Look over the entries and say how many lines include the word "hidden". Only the number, please.

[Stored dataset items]
####################

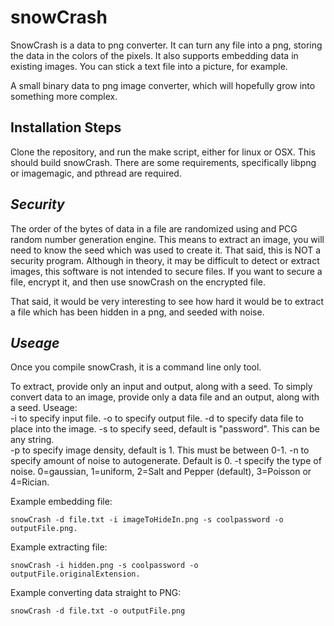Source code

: # **snowCrash**
SnowCrash is a data to png converter. It can turn any file into a png, storing the data in the colors of the pixels. It also supports embedding data in existing images. You can stick a text file into a picture, for example. 

A small binary data to png image converter, which will hopefully grow into something more complex.

## **Installation Steps**

Clone the repository, and run the make script, either for linux or OSX. This should build snowCrash. There are some requirements, specifically libpng or imagemagic, and pthread are required. 

## *Security*

The order of the bytes of data in a file are randomized using and PCG random number generation engine. This means to extract an image, you will need to know the seed which was used to create it. That said, this is NOT a security program. Although in theory, it may be difficult to detect or extract images, this software is not intended to secure files. If you want to secure a file, encrypt it, and then use snowCrash on the encrypted file. 

That said, it would be very interesting to see how hard it would be to extract a file which has been hidden in a png, and seeded with noise.

## *Useage*

Once you compile snowCrash, it is a command line only tool.

To extract, provide only an input and output, along with a seed.
To simply convert data to an image, provide only a data file and an output, along with a seed.
Useage:  
-i to specify input file. 
-o to specify output file. 
-d to specify data file to place into the image. 
-s to specify seed, default is "password". This can be any string.                 
-p to specify image density, default is 1. This must be between 0-1. 
-n to specify amount of noise to autogenerate. Default is 0. 
-t specify the type of noise. 0=gaussian, 1=uniform, 2=Salt and Pepper (default), 3=Poisson or 4=Rician.

Example embedding file: 
 
 `snowCrash -d file.txt -i imageToHideIn.png -s coolpassword -o outputFile.png.`
 
Example extracting file:

`snowCrash -i hidden.png -s coolpassword -o outputFile.originalExtension.`

Example converting data straight to PNG:

`snowCrash -d file.txt -o outputFile.png`
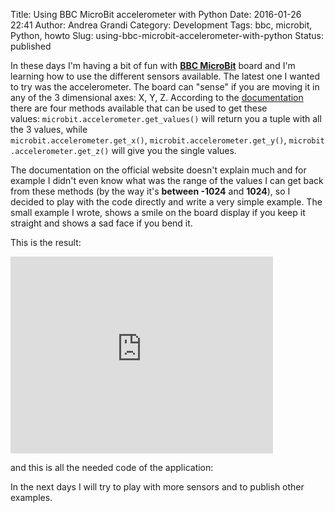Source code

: Title: Using BBC MicroBit accelerometer with Python
Date: 2016-01-26 22:41
Author: Andrea Grandi
Category: Development
Tags: bbc, microbit, Python, howto
Slug: using-bbc-microbit-accelerometer-with-python
Status: published

In these days I'm having a bit of fun with **[BBC
MicroBit](https://www.microbit.co.uk/)** board and I'm learning how to
use the different sensors available. The latest one I wanted to try was
the accelerometer. The board can "sense" if you are moving it in any of
the 3 dimensional axes: X, Y, Z. According to the
[documentation](https://microbit-micropython.readthedocs.org/en/latest/accelerometer.html)
there are four methods available that can be used to get these
values: `microbit.accelerometer.get_values()` will return you a tuple with all the 3 values, 
while  `microbit.accelerometer.get_x()`, `microbit.accelerometer.get_y()`, `microbit.accelerometer.get_z()`
will give you the single values.

The documentation on the official website doesn't explain much and for
example I didn't even know what was the range of the values I can get
back from these methods (by the way it's **between -1024** and
**1024**), so I decided to play with the code directly and write a very
simple example. The small example I wrote, shows a smile on the board
display if you keep it straight and shows a sad face if you bend it.

This is the result:

<iframe width="420" height="315" src="https://www.youtube.com/embed/LX8fYBsOxA0" frameborder="0" allowfullscreen="allowfullscreen"></iframe>

and this is all the needed code of the application:

<p>
<script src="https://gist.github.com/andreagrandi/f4a7c8ee8597dde3070d.js"></script>
</p>

In the next days I will try to play with more sensors and to publish
other examples.
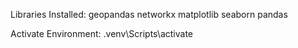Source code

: Libraries Installed:
geopandas
networkx
matplotlib
seaborn
pandas


Activate Environment:
.venv\Scripts\activate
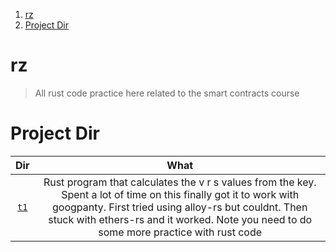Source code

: 
1. [rz](#rz)
2. [Project Dir](#project-dir)


# rz

> All rust code practice here related to the smart contracts course 

# Project Dir 

Dir | What 
:--: | :--: 
[`t1`](./t1/) | Rust program that calculates the v r s values from the key. Spent a lot of time on this finally got it to work with googpanty. First tried using alloy-rs but couldnt. Then stuck with ethers-rs and it worked. Note you need to do some more practice with rust code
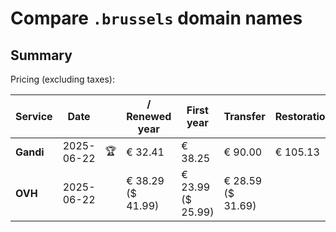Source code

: # Compare `.brussels` domain names

## Summary

Pricing (excluding taxes):

| Service | Date |  | / Renewed year | First year | Transfer | Restoration |
|--|--|--|--|--|--|--|
| **Gandi** | 2025-06-22 | 🏆 | € 32.41 | € 38.25 | € 90.00 | € 105.13 |
| **OVH** | 2025-06-22 |  | € 38.29<br>($ 41.99) | € 23.99<br>($ 25.99) | € 28.59<br>($ 31.69) |  |
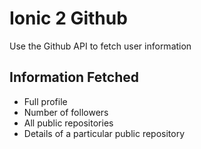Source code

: # Ionic 2 Github

Use the Github API to fetch user information

## Information Fetched

- Full profile
- Number of followers
- All public repositories
- Details of a particular public repository
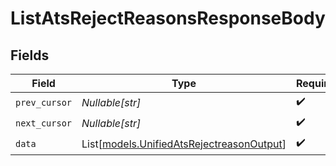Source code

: # ListAtsRejectReasonsResponseBody


## Fields

| Field                                                                                  | Type                                                                                   | Required                                                                               | Description                                                                            |
| -------------------------------------------------------------------------------------- | -------------------------------------------------------------------------------------- | -------------------------------------------------------------------------------------- | -------------------------------------------------------------------------------------- |
| `prev_cursor`                                                                          | *Nullable[str]*                                                                        | :heavy_check_mark:                                                                     | N/A                                                                                    |
| `next_cursor`                                                                          | *Nullable[str]*                                                                        | :heavy_check_mark:                                                                     | N/A                                                                                    |
| `data`                                                                                 | List[[models.UnifiedAtsRejectreasonOutput](../models/unifiedatsrejectreasonoutput.md)] | :heavy_check_mark:                                                                     | N/A                                                                                    |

####################

:: EXERCISE RESPONSE ::
2